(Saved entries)
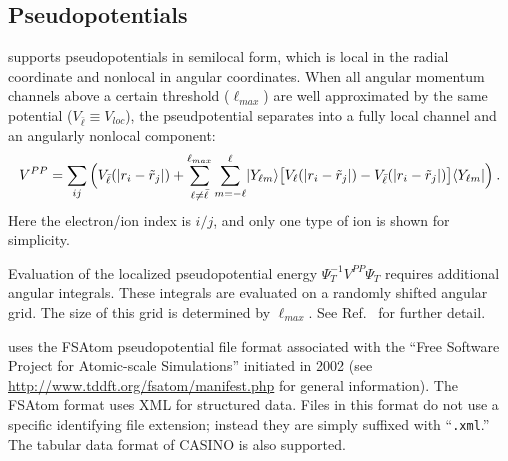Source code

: \subsection{Pseudopotentials}
\label{sec:nlpp}
\qmcpack supports pseudopotentials in semilocal form, which is local in the radial coordinate and nonlocal in angular coordinates.  When all angular momentum channels above a certain threshold ($\ell_{max}$) are well approximated by the same potential ($V_{\bar{\ell}}\equiv V_{loc}$), the pseudpotential separates into a fully local channel and an angularly nonlocal component:
\begin{align}
  V^{PP} = \sum_{ij}\Big(V_{\bar{\ell}}(\lvert r_i-\tilde{r}_j \rvert) + \sum_{\ell\ne\bar{\ell}}^{\ell_{max}}\sum_{m=-\ell}^\ell \lvert Y_{\ell m} \rangle \big[V_\ell(\lvert r_i-\tilde{r}_j \rvert) - V_{\bar{\ell}}(\lvert r_i-\tilde{r}_j \rvert) \big] \langle Y_{\ell m} \rvert \Big)\:.
\end{align}  
Here the electron/ion index is $i/j$, and only one type of ion is shown for simplicity.

Evaluation of the localized pseudopotential energy $\Psi_T^{-1}V^{PP}\Psi_T$ requires additional angular integrals.  These integrals are evaluated on a randomly shifted angular grid.  The size of this grid is determined by $\ell_{max}$.  See Ref.~\cite{Mitas1991} for further detail. 

\qmcpack uses the FSAtom pseudopotential file format associated with the ``Free Software Project for Atomic-scale Simulations'' initiated in 2002  (see \url{http://www.tddft.org/fsatom/manifest.php} for general information).  The FSAtom format uses XML for structured data.  Files in this format do not use a specific identifying file extension; instead they are simply suffixed with ``\texttt{.xml}.''  The tabular data format of CASINO is also supported.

*What you will do*
Leave out any pictures and return exactly the lines from the beginning of the data through the line with "Evaluation of the", inclusive.

*Answer box*
Source code

: \subsection{Pseudopotentials}
\label{sec:nlpp}
\qmcpack supports pseudopotentials in semilocal form, which is local in the radial coordinate and nonlocal in angular coordinates.  When all angular momentum channels above a certain threshold ($\ell_{max}$) are well approximated by the same potential ($V_{\bar{\ell}}\equiv V_{loc}$), the pseudpotential separates into a fully local channel and an angularly nonlocal component:
\begin{align}
  V^{PP} = \sum_{ij}\Big(V_{\bar{\ell}}(\lvert r_i-\tilde{r}_j \rvert) + \sum_{\ell\ne\bar{\ell}}^{\ell_{max}}\sum_{m=-\ell}^\ell \lvert Y_{\ell m} \rangle \big[V_\ell(\lvert r_i-\tilde{r}_j \rvert) - V_{\bar{\ell}}(\lvert r_i-\tilde{r}_j \rvert) \big] \langle Y_{\ell m} \rvert \Big)\:.
\end{align}  
Here the electron/ion index is $i/j$, and only one type of ion is shown for simplicity.

Evaluation of the localized pseudopotential energy $\Psi_T^{-1}V^{PP}\Psi_T$ requires additional angular integrals.  These integrals are evaluated on a randomly shifted angular grid.  The size of this grid is determined by $\ell_{max}$.  See Ref.~\cite{Mitas1991} for further detail. 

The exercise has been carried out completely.